The community's executive (Gemeindevorstand) is made up of eight members, with five seats allotted to the SPD and three to the CDU.

===Mayor===
Mayor Manfred Koch (SPD) was elected on 23 May 2004 with 55.2% of the vote.

===Coat of arms===
The community's arms might be described thus: Vert two bendlets argent, the chief Or sapiné.

The German blazon refers to the parting as Tannenspitzenschnitt, or “firtree top cut”. The blazon also explains that the bendlets are a stylized representation of the Autobahn.

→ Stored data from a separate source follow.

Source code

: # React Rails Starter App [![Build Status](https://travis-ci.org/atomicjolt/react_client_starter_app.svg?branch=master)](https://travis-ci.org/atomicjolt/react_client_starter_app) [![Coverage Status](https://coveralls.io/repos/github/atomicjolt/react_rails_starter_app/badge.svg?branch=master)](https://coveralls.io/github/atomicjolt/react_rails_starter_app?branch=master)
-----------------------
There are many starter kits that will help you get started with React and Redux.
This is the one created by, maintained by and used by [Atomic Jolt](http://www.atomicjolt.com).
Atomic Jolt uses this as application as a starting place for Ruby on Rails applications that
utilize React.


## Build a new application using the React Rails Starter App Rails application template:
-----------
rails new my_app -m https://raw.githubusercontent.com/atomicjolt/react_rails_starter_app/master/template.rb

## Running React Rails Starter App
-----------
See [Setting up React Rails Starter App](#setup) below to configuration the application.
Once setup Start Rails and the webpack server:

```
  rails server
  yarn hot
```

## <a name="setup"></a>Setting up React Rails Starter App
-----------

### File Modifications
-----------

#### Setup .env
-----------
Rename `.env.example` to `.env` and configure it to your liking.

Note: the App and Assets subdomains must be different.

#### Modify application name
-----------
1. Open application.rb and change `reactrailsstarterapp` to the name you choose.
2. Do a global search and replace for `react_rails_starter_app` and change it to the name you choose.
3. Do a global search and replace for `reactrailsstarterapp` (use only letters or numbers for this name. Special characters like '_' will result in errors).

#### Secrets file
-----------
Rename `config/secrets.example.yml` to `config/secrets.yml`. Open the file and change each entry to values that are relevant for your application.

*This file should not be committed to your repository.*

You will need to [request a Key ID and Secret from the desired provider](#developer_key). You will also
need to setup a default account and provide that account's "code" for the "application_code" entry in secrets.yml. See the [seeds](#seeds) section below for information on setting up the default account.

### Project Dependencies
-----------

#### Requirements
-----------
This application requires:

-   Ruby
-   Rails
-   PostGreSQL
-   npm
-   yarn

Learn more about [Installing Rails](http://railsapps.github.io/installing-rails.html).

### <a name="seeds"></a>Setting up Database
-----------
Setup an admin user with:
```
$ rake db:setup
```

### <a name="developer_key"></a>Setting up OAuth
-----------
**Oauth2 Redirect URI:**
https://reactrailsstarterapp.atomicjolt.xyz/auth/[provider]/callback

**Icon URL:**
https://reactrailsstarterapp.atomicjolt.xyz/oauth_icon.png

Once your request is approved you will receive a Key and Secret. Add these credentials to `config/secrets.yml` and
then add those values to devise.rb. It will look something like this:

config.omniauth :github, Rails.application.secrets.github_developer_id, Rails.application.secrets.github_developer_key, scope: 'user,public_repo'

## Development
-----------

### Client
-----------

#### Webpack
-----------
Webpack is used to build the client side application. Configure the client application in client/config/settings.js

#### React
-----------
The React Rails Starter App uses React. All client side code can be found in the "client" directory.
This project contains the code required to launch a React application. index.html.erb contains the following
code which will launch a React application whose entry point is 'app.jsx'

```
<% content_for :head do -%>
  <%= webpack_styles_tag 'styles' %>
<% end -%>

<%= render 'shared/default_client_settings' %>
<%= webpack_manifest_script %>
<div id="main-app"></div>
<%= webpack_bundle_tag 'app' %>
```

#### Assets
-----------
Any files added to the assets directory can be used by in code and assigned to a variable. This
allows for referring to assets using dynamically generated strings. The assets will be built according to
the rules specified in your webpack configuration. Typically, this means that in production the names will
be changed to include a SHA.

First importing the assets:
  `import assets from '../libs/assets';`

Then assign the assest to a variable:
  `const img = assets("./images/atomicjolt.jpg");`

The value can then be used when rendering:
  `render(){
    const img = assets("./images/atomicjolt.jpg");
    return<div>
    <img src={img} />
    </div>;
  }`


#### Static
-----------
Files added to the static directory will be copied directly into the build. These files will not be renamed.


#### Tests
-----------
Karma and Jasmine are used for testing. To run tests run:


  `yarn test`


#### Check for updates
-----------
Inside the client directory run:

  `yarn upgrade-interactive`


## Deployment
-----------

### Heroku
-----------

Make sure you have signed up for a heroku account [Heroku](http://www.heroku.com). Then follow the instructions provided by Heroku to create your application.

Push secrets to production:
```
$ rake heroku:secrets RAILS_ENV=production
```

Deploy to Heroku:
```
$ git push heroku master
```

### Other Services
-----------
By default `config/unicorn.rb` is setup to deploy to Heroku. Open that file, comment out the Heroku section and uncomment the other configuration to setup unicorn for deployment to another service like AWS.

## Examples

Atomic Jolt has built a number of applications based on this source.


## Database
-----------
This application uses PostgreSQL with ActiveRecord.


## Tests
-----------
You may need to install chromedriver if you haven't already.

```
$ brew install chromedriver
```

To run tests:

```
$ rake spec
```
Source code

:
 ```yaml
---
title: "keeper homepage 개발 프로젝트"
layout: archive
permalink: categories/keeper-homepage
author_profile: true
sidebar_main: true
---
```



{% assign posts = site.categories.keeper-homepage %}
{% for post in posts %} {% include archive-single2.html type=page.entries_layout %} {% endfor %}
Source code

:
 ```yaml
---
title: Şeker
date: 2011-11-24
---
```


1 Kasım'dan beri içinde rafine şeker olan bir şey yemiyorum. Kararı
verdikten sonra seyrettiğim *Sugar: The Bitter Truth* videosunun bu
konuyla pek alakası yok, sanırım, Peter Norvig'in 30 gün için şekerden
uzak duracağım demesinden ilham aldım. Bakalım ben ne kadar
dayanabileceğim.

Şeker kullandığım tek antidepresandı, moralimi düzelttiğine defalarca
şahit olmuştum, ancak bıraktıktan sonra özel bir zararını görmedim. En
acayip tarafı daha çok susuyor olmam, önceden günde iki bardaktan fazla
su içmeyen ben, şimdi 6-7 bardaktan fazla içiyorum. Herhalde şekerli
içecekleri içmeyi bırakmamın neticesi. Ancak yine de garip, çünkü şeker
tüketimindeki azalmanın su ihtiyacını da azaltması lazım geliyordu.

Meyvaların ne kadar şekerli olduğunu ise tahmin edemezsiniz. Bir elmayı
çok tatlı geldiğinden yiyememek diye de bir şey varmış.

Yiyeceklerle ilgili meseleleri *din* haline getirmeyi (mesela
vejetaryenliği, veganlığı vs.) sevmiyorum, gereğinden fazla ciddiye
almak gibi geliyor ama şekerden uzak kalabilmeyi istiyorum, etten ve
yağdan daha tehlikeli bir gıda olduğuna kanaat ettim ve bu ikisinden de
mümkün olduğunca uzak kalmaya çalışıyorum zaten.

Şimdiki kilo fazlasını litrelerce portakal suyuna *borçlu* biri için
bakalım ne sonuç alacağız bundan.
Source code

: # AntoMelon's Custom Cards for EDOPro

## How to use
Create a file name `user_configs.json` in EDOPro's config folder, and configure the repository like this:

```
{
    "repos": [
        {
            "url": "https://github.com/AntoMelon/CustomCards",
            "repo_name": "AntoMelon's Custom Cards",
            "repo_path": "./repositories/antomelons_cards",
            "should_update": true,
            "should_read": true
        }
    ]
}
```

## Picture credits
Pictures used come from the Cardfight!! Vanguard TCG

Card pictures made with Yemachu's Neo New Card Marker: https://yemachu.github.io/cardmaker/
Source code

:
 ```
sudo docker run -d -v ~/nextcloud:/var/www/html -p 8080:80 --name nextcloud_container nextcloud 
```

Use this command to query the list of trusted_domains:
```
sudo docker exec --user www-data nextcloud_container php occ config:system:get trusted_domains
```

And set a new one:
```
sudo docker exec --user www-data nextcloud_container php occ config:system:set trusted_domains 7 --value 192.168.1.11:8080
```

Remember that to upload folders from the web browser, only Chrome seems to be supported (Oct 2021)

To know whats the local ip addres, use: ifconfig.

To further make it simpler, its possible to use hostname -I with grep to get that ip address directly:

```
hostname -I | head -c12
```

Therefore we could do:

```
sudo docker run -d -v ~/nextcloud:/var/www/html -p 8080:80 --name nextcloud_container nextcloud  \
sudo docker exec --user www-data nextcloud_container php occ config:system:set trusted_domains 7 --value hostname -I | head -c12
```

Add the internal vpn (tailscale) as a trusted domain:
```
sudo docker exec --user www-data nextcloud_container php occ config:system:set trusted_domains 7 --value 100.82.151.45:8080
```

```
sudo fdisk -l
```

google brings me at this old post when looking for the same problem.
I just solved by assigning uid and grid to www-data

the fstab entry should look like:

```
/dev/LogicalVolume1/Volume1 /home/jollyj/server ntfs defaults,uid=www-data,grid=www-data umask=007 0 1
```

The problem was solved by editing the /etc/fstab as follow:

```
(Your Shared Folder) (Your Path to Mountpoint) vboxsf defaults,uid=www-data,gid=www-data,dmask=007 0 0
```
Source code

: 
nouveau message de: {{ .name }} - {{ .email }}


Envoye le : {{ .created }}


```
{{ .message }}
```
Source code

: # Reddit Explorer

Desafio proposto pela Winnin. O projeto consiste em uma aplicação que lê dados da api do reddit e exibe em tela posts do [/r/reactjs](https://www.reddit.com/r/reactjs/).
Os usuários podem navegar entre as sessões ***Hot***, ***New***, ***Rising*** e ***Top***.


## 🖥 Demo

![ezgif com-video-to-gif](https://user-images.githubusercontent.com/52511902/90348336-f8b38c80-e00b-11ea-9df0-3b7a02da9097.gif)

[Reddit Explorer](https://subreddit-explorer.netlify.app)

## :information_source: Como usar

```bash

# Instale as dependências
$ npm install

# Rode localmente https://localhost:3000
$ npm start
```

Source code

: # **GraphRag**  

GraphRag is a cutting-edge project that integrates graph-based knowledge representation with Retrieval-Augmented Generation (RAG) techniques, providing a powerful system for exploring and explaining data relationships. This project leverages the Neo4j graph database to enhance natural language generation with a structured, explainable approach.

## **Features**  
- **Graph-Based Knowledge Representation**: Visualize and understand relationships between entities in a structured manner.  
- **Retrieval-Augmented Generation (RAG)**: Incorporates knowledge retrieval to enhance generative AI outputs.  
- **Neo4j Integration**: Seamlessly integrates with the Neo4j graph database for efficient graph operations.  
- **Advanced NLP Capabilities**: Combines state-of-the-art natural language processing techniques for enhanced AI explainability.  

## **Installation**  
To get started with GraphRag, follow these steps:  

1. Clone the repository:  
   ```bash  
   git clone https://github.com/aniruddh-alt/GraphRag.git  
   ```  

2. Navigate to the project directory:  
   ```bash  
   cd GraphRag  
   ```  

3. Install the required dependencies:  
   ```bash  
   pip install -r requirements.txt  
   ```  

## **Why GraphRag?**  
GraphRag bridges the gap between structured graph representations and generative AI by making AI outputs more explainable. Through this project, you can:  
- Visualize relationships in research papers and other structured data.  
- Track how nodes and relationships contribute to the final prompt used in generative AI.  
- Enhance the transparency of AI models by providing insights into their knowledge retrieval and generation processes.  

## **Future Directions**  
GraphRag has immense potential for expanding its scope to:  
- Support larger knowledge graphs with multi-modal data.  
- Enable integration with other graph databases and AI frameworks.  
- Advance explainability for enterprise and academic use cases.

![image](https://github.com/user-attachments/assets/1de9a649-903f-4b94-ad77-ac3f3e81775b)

==Economy and infrastructure==

===Transport===
The community lies right at the three-way Autobahn interchanges of Kirchheim and Hattenbach, putting the Autobahnen A 4 (Aachen–Görlitz), A 5 (Hattenbach–Basel) and A 7 (Flensburg–Füssen) right nearby. Through the community also runs Bundesstraße 454 from Kirchhain to Niederaula.